Functional exchange of components between light-activated photoreceptor phosphodiesterase and hormone-activated adenylate cyclase systems.

Abstract

Previous studies have noted profound similarities between the regulation of light-activated 3'',5''-cyclic nucleotide phosphodiesterase (3'',5''-cyclic-nucleotide 5''-nucleotidohydrolase, EC 3.1.4.17) in retinal rods and hormone-activated adenylate cyclase [ATP pyrophosphate-lyase (cyclizing), EC 4.6.1.1] in a variety of tissues. The functional exchange of components isolated from the photoreceptor system, which displayed predicted functional characteristics when incubated with recipient adenylate cyclase systems from rat cerebral cortical and hypothalamic synaptic membranes and frog erythrocye ghosts is reported. Functional exchange of photoreceptor components at each of 3 loci: the hormone receptor, the GTP-binding (GBP), and the catalytic moiety of adenylate cyclase is demonstrated. Illuminated (but not unilluminated) rhodopsin mimicked the hormone-receptor complex, causing GTP-dependent activation of adenylate cyclase. The photoreceptor GBP complexed with guanosine 5''-[.beta.,.gamma.]imidotriphosphate (p[NH]ppG) produced a marked activation of recipient adenylate cyclase systems.
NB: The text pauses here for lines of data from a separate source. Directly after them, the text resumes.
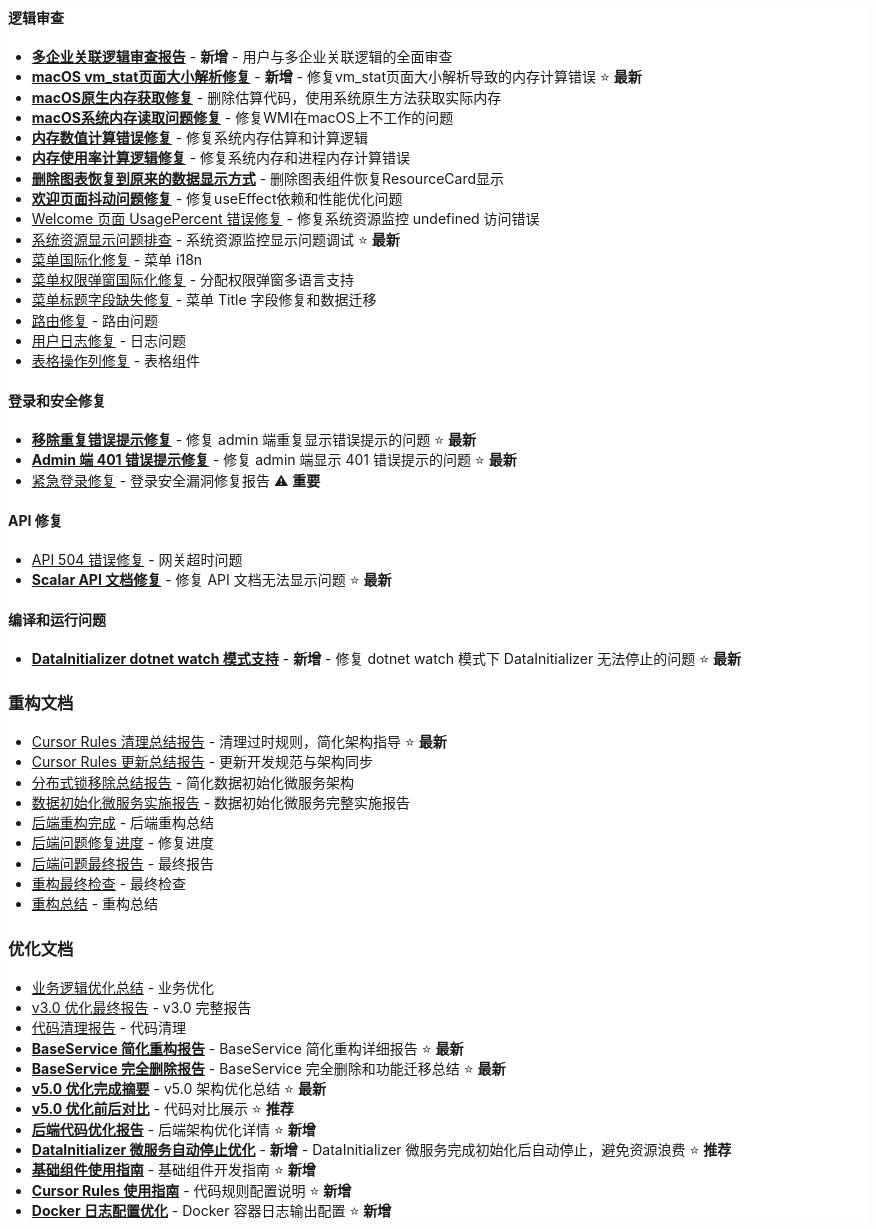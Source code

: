 #### 逻辑审查
- [**多企业关联逻辑审查报告**](reports/MULTI-COMPANY-ASSOCIATION-LOGIC-REVIEW.md) - **新增** - 用户与多企业关联逻辑的全面审查
- [**macOS vm_stat页面大小解析修复**](bugfixes/MACOS-PAGE-SIZE-PARSING-FIX.md) - **新增** - 修复vm_stat页面大小解析导致的内存计算错误 ⭐ **最新**
- [**macOS原生内存获取修复**](bugfixes/MACOS-NATIVE-MEMORY-FIX.md) - 删除估算代码，使用系统原生方法获取实际内存
- [**macOS系统内存读取问题修复**](bugfixes/MACOS-MEMORY-READING-FIX.md) - 修复WMI在macOS上不工作的问题
- [**内存数值计算错误修复**](bugfixes/MEMORY-VALUES-CALCULATION-FIX.md) - 修复系统内存估算和计算逻辑
- [**内存使用率计算逻辑修复**](bugfixes/MEMORY-USAGE-CALCULATION-FIX.md) - 修复系统内存和进程内存计算错误
- [**删除图表恢复到原来的数据显示方式**](bugfixes/REMOVE-CHART-RESTORE-DISPLAY.md) - 删除图表组件恢复ResourceCard显示
- [**欢迎页面抖动问题修复**](bugfixes/WELCOME-PAGE-JITTER-FIX.md) - 修复useEffect依赖和性能优化问题
- [Welcome 页面 UsagePercent 错误修复](bugfixes/WELCOME-PAGE-USAGEPERCENT-FIX.md) - 修复系统资源监控 undefined 访问错误
- [系统资源显示问题排查](bugfixes/SYSTEM-RESOURCES-DISPLAY-DEBUG.md) - 系统资源监控显示问题调试 ⭐ **最新**
- [菜单国际化修复](bugfixes/BUGFIX-MENU-I18N.md) - 菜单 i18n
- [菜单权限弹窗国际化修复](bugfixes/MENU-PERMISSION-I18N-FIX.md) - 分配权限弹窗多语言支持
- [菜单标题字段缺失修复](bugfixes/MENU-TITLE-FIELD-FIX.md) - 菜单 Title 字段修复和数据迁移
- [路由修复](bugfixes/BUGFIX-ROUTES.md) - 路由问题
- [用户日志修复](bugfixes/BUGFIX-USER-LOG.md) - 日志问题
- [表格操作列修复](bugfixes/TABLE-ACTION-COLUMN-FIX.md) - 表格组件

#### 登录和安全修复
- [**移除重复错误提示修复**](bugfixes/REMOVE-DUPLICATE-ERROR-MESSAGES.md) - 修复 admin 端重复显示错误提示的问题 ⭐ **最新**
- [**Admin 端 401 错误提示修复**](bugfixes/ADMIN-401-ERROR-DISPLAY-FIX.md) - 修复 admin 端显示 401 错误提示的问题 ⭐ **最新**
- [紧急登录修复](bugfixes/CRITICAL-LOGIN-FIX-SUMMARY.md) - 登录安全漏洞修复报告 ⚠️ **重要**

#### API 修复
- [API 504 错误修复](reports/API-504-ERROR-FIX.md) - 网关超时问题
- [**Scalar API 文档修复**](bugfixes/SCALAR-API-REFERENCE-FIX.md) - 修复 API 文档无法显示问题 ⭐ **最新**

#### 编译和运行问题
- [**DataInitializer dotnet watch 模式支持**](bugfixes/DATAINITIALIZER-WATCH-MODE-FIX.md) - **新增** - 修复 dotnet watch 模式下 DataInitializer 无法停止的问题 ⭐ **最新**

### 重构文档
- [Cursor Rules 清理总结报告](reports/CURSOR-RULES-CLEANUP-SUMMARY.md) - 清理过时规则，简化架构指导 ⭐ **最新**
- [Cursor Rules 更新总结报告](reports/CURSOR-RULES-UPDATE-SUMMARY.md) - 更新开发规范与架构同步
- [分布式锁移除总结报告](reports/DISTRIBUTED-LOCK-REMOVAL-SUMMARY.md) - 简化数据初始化微服务架构
- [数据初始化微服务实施报告](reports/DATA-INITIALIZER-MICROSERVICE-IMPLEMENTATION.md) - 数据初始化微服务完整实施报告
- [后端重构完成](refactoring/BACKEND-REFACTORING-COMPLETE.md) - 后端重构总结
- [后端问题修复进度](refactoring/BACKEND-ISSUES-FIX-PROGRESS.md) - 修复进度
- [后端问题最终报告](refactoring/BACKEND-ISSUES-FINAL-REPORT.md) - 最终报告
- [重构最终检查](refactoring/REFACTORING-FINAL-CHECK.md) - 最终检查
- [重构总结](refactoring/REFACTORING-SUMMARY.md) - 重构总结

### 优化文档
- [业务逻辑优化总结](optimization/BUSINESS-LOGIC-OPTIMIZATION-SUMMARY.md) - 业务优化
- [v3.0 优化最终报告](optimization/OPTIMIZATION-V3-FINAL.md) - v3.0 完整报告
- [代码清理报告](optimization/CODE-CLEANUP-REPORT.md) - 代码清理
- [**BaseService 简化重构报告**](optimization/BASESERVICE-SIMPLIFICATION.md) - BaseService 简化重构详细报告 ⭐ **最新**
- [**BaseService 完全删除报告**](optimization/BASESERVICE-COMPLETE-REMOVAL.md) - BaseService 完全删除和功能迁移总结 ⭐ **最新**
- [**v5.0 优化完成摘要**](optimization/OPTIMIZATION-V5-SUMMARY.md) - v5.0 架构优化总结 ⭐ **最新**
- [**v5.0 优化前后对比**](optimization/V5-BEFORE-AFTER-COMPARISON.md) - 代码对比展示 ⭐ **推荐**
- [**后端代码优化报告**](optimization/BACKEND-CODE-OPTIMIZATION-REPORT.md) - 后端架构优化详情 ⭐ **新增**
- [**DataInitializer 微服务自动停止优化**](optimization/DATA-INITIALIZER-AUTO-STOP.md) - **新增** - DataInitializer 微服务完成初始化后自动停止，避免资源浪费 ⭐ **推荐**
- [**基础组件使用指南**](optimization/BASE-COMPONENTS-GUIDE.md) - 基础组件开发指南 ⭐ **新增**
- [**Cursor Rules 使用指南**](optimization/CURSOR-RULES-GUIDE.md) - 代码规则配置说明 ⭐ **新增**
- [**Docker 日志配置优化**](optimization/DOCKER-LOGGING-CONFIGURATION.md) - Docker 容器日志输出配置 ⭐ **新增**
Much smaller activation was observed when GBP was not complexed with p[NH]ppG. A heat-stable photoreceptor phosphodiesterase inhibitor reduced both basal and Mn2+-activated adenylate cyclase activities and this inhibition was reversed by photoreceptor GBP.cntdot.p[NH]ppG. These data demonstrate a remarkable functional compatibility between subunits of both systems and furthermore imply that specialized peptide domains responsible for protein-protein interactions are highly conserved.